The Record: “An Open Letter to My Teenage Son”
In September 1967, while working as a newscaster at Grand Rapids’ WMAX radio station, Lundberg recorded “An Open Letter to My Teenage Son”, a 4-minute-28-second spoken-word track released as a 45 RPM single on Liberty Records. The piece was written by Robert R. Thompson (a songwriter who based it loosely on a real letter to his own 17-year-old son) and produced by Jack Tracy. Lundberg’s deep, authoritative voice overlays a dramatic instrumental rendition of the Civil War anthem “Battle Hymn of the Republic,” creating an almost sermon-like atmosphere.

Victor Lundberg
The “letter” begins with a father addressing his son’s typical teenage rebellions—long hair, beards, protests against the establishment—offering measured empathy at first. Lundberg intones lines like: “If to you long hair or a beard is a symbol of independence… you have my blessing.” But it escalates into a hardline conservative lecture on patriotism, God, family values, and opposition to drugs, premarital sex, and secularism. The climax is a chilling ultimatum on the Vietnam draft: “If you burn your draft card, then burn your birth certificate at the same time. From that moment on, I have no son.”

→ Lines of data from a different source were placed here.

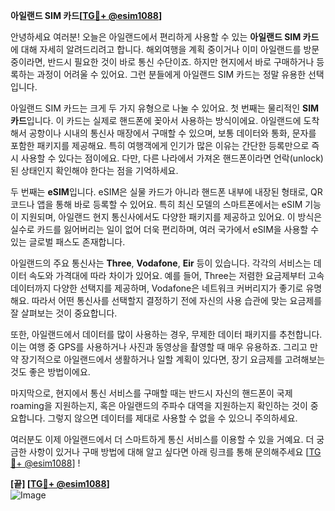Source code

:**아일랜드 SIM 카드[[TG💪+ @esim1088](https://t.me/s/esim1088)]**

안녕하세요 여러분! 오늘은 아일랜드에서 편리하게 사용할 수 있는 **아일랜드 SIM 카드**에 대해 자세히 알려드리려고 합니다. 해외여행을 계획 중이거나 이미 아일랜드를 방문 중이라면, 반드시 필요한 것이 바로 통신 수단이죠. 하지만 현지에서 바로 구매하거나 등록하는 과정이 어려울 수 있어요. 그런 분들에게 아일랜드 SIM 카드는 정말 유용한 선택입니다.

아일랜드 SIM 카드는 크게 두 가지 유형으로 나눌 수 있어요. 첫 번째는 물리적인 **SIM 카드**입니다. 이 카드는 실제로 핸드폰에 꽂아서 사용하는 방식이에요. 아일랜드에 도착해서 공항이나 시내의 통신사 매장에서 구매할 수 있으며, 보통 데이터와 통화, 문자를 포함한 패키지를 제공해요. 특히 여행객에게 인기가 많은 이유는 간단한 등록만으로 즉시 사용할 수 있다는 점이에요. 다만, 다른 나라에서 가져온 핸드폰이라면 언락(unlock)된 상태인지 확인해야 한다는 점을 기억하세요.

두 번째는 **eSIM**입니다. eSIM은 실물 카드가 아니라 핸드폰 내부에 내장된 형태로, QR 코드나 앱을 통해 바로 등록할 수 있어요. 특히 최신 모델의 스마트폰에서는 eSIM 기능이 지원되며, 아일랜드 현지 통신사에서도 다양한 패키지를 제공하고 있어요. 이 방식은 실수로 카드를 잃어버리는 일이 없어 더욱 편리하며, 여러 국가에서 eSIM을 사용할 수 있는 글로벌 패스도 존재합니다.

아일랜드의 주요 통신사는 **Three**, **Vodafone**, **Eir** 등이 있습니다. 각각의 서비스는 데이터 속도와 가격대에 따라 차이가 있어요. 예를 들어, Three는 저렴한 요금제부터 고속 데이터까지 다양한 선택지를 제공하며, Vodafone은 네트워크 커버리지가 좋기로 유명해요. 따라서 어떤 통신사를 선택할지 결정하기 전에 자신의 사용 습관에 맞는 요금제를 잘 살펴보는 것이 중요합니다.

또한, 아일랜드에서 데이터를 많이 사용하는 경우, 무제한 데이터 패키지를 추천합니다. 이는 여행 중 GPS를 사용하거나 사진과 동영상을 촬영할 때 매우 유용하죠. 그리고 만약 장기적으로 아일랜드에서 생활하거나 일할 계획이 있다면, 장기 요금제를 고려해보는 것도 좋은 방법이에요.

마지막으로, 현지에서 통신 서비스를 구매할 때는 반드시 자신의 핸드폰이 국제 roaming을 지원하는지, 혹은 아일랜드의 주파수 대역을 지원하는지 확인하는 것이 중요합니다. 그렇지 않으면 데이터를 제대로 사용할 수 없을 수 있으니 주의하세요.

여러분도 이제 아일랜드에서 더 스마트하게 통신 서비스를 이용할 수 있을 거예요. 더 궁금한 사항이 있거나 구매 방법에 대해 알고 싶다면 아래 링크를 통해 문의해주세요 [[TG💪+ @esim1088](https://t.me/s/esim1088)] ! 

**[끝] [[TG💪+ @esim1088](https://t.me/s/esim1088)]**  
![Image](https://i.postimg.cc/Y0z9fWf4/image.png)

The B-side, “My Buddy Carl” (3:46), shifts slightly to address racial prejudice through a soldier’s wartime letter, but it reinforces similar themes of duty and morality over the same instrumental.

The single exploded locally in Michigan before Liberty pushed it nationally. It debuted on the Billboard Hot 100 at #84 on November 11, 1967, then rocketed up: #58 (week of November 18), #18 (November 25), and #10 (December 2)—one of the fastest climbs in Hot 100 history at the time.

Lundberg performed it live on The Ed Sullivan Show on November 12, 1967, amplifying its visibility. Emboldened, Liberty released a full album, An Open Letter, in late 1967 with 10 tracks of similar musings—some softer —but it flopped commercially.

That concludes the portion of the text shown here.